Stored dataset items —
◆ ◆ ◆ ◆

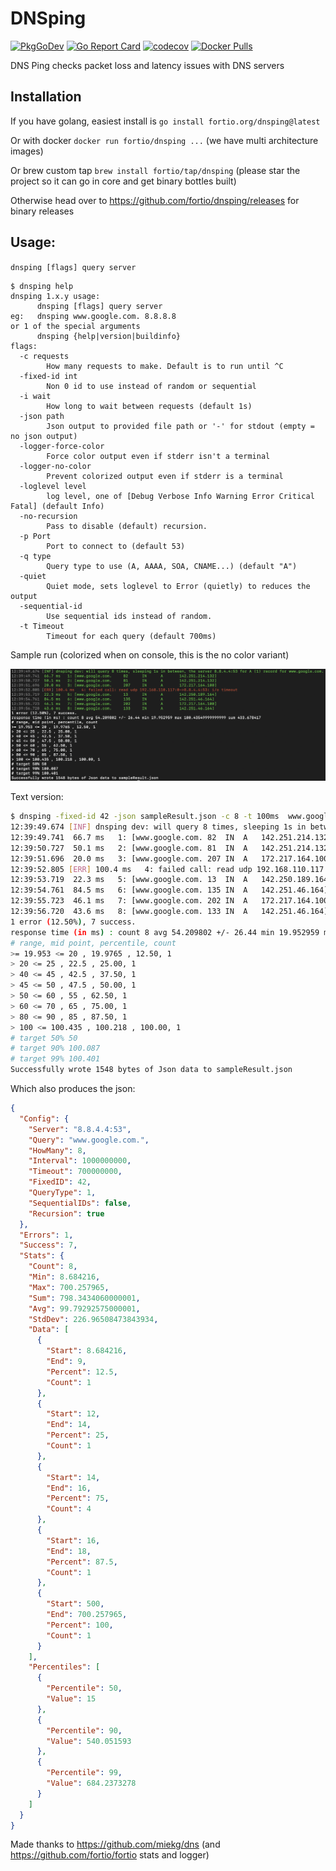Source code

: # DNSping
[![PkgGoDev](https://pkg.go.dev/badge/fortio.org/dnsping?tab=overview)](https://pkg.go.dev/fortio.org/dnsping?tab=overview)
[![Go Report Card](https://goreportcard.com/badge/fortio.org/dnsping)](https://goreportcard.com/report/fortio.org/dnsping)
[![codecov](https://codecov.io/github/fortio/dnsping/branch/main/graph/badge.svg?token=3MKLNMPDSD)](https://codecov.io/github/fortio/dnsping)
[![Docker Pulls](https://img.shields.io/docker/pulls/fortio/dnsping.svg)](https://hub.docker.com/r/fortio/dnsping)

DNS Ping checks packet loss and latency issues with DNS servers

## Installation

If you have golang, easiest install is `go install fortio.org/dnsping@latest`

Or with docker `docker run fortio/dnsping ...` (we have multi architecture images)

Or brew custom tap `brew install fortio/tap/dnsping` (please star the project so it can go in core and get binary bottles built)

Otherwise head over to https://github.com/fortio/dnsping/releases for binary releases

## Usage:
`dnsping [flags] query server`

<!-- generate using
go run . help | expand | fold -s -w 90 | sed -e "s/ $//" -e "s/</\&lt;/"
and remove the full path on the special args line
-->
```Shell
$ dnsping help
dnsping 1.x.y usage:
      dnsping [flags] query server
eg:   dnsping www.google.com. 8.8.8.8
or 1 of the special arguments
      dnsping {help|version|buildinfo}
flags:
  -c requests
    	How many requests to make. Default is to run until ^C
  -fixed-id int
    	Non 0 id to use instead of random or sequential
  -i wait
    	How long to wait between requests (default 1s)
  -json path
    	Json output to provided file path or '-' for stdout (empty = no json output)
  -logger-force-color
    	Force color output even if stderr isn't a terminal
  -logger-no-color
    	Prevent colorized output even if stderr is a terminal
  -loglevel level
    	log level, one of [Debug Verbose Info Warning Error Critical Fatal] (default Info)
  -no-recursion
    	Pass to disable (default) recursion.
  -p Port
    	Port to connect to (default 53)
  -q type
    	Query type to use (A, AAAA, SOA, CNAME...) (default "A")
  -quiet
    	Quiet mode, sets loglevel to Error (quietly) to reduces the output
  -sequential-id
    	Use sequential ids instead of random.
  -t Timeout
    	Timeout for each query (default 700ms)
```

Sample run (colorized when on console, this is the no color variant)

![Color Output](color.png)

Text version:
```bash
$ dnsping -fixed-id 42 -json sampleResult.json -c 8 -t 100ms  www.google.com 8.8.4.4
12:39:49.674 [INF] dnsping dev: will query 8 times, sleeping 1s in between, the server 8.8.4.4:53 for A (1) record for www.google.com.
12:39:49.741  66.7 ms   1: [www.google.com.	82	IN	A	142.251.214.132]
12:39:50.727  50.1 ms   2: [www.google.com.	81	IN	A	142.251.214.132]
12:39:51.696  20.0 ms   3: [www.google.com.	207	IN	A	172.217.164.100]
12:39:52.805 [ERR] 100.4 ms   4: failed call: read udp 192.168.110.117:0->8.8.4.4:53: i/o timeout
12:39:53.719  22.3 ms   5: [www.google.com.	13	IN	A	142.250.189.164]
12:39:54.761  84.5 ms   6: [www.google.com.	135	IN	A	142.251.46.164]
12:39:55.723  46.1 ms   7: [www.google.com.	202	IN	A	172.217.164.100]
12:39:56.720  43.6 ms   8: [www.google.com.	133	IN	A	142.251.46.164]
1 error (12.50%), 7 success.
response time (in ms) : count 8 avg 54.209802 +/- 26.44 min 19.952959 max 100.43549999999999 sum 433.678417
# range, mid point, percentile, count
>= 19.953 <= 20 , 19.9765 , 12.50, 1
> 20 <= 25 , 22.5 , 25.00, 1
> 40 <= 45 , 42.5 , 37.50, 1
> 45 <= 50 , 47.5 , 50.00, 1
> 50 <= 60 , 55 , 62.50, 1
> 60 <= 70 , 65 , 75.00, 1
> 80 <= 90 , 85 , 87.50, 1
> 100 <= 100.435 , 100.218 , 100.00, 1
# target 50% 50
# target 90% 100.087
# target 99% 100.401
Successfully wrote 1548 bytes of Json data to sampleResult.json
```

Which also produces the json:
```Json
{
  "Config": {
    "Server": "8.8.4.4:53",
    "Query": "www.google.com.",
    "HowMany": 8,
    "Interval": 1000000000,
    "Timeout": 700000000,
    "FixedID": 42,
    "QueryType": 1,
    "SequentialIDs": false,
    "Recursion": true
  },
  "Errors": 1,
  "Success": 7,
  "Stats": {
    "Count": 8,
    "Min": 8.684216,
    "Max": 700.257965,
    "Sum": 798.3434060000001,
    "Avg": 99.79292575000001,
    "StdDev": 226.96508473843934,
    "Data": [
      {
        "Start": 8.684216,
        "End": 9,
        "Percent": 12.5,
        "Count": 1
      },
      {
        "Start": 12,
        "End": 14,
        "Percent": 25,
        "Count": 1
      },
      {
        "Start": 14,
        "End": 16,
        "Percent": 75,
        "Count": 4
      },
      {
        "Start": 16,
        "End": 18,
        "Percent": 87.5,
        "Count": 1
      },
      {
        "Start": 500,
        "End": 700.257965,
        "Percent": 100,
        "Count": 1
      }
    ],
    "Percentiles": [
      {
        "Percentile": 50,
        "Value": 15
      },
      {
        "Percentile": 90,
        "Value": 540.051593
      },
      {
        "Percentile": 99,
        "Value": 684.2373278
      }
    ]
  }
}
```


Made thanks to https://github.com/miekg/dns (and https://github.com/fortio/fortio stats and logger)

◆ ◆ ◆ ◆

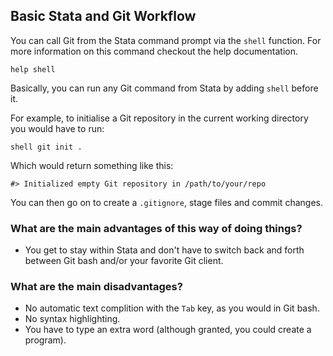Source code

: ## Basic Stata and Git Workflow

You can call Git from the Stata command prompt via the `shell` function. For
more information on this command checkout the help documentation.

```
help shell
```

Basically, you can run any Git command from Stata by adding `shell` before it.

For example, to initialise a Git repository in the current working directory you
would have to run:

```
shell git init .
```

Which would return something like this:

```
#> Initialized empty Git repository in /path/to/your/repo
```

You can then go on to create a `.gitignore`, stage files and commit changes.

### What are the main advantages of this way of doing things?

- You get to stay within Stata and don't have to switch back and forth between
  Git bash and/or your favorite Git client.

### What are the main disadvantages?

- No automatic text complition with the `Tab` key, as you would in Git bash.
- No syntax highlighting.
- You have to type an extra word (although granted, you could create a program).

◆ ◆ ◆ ◆

INSTRUCTIONS FOR THE TASK — Look through the data above. Each line containing the word "github" needs to be copied.

THE COMPLETED TASK —
[![codecov](https://codecov.io/github/fortio/dnsping/branch/main/graph/badge.svg?token=3MKLNMPDSD)](https://codecov.io/github/fortio/dnsping)
Otherwise head over to https://github.com/fortio/dnsping/releases for binary releases
Made thanks to https://github.com/miekg/dns (and https://github.com/fortio/fortio stats and logger)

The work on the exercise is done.